Madsani menyaksikan anak-anak yang berlarian sambil telanjang dada. Madsani yang masih menunggu kelahiran anak pertamanya menitikkan air mata. Tanpa diketahui apa yang menjadikan air matanya meleleh, hanya satu yang terbayang di depan matanya. Menyaksikan buah hatinya yang segera hadir di bebrayan agung. Menyaksikan alam padhang yang penuh dengan berbagai kemungkinan.
Ketika menyaksikan anak-anak buncit perutnya, Madsani menjadi kecut, hatinya menjadi miris. Mampukah mengantarkan anak-anaknya menjalani kehidupan seperti didambakan. Akankah anak-anaknya seperti kebanyakan anak yang berlarian di halaman depan rumahnya. Mampukah mengantarkan anak-anak mereka menjalani kehidupan yang layak.

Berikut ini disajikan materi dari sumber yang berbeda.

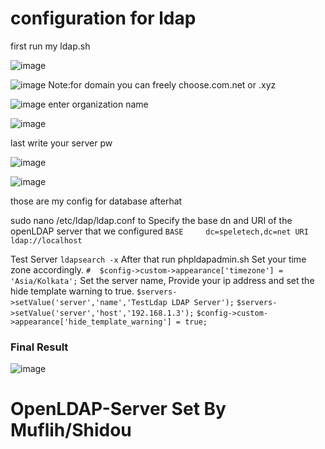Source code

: <h1>configuration for ldap </h1>
first run my ldap.sh

![image](https://github.com/user-attachments/assets/830b3848-4078-40ca-b4f5-4156592ae792)



![image](https://github.com/user-attachments/assets/9f021b77-fbaf-437f-897c-e4e76fdba6fc)
Note:for domain you can freely choose.com.net or .xyz

![image](https://github.com/user-attachments/assets/2f7db32f-d586-40f0-be9a-5cae16a8286c)
enter organization name

![image](https://github.com/user-attachments/assets/d8807384-31cc-4e77-842f-11c2c27365da)

last write your server pw

![image](https://github.com/user-attachments/assets/6131506e-4f52-44a6-bbd4-16035131647d)

![image](https://github.com/user-attachments/assets/122aec29-1b52-45ea-ab1d-65f76a14b029)

those are my config for database
afterhat 

sudo nano /etc/ldap/ldap.conf
to Specify the base dn and URI of the openLDAP server that we configured
`BASE     dc=speletech,dc=net
URI      ldap://localhost`

Test Server
`ldapsearch -x`
After that run phpldapadmin.sh
Set your time zone accordingly.
`#  $config->custom->appearance['timezone'] = 'Asia/Kolkata';`
Set the server name, Provide your ip address and set the hide template warning to true.
`$servers->setValue('server','name','TestLdap LDAP Server');`
`$servers->setValue('server','host','192.168.1.3');`
`$config->custom->appearance['hide_template_warning'] = true;`

<h3>Final Result</h3>

![image](https://github.com/user-attachments/assets/b71c3515-423b-42ea-8903-eec4ffa1c71b)

# OpenLDAP-Server Set By Muflih/Shidou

Anak-anak terus berlarian, sementara Madsani bercucuran air mata. Mereka tidak saling menyapa, tidak saling mengetahui. Mereka asyik dengan dunianya sendiri. Mereka tidak tahu apa yang tengah terpikirkan. Mereka juga tidak tengah mengawasi satu sama lain. Mereka hanya berada di satu lokasi yang kebetulah saja sama. Namun mereka sama sekali tidak saling berhubungan satu dengan lainnya.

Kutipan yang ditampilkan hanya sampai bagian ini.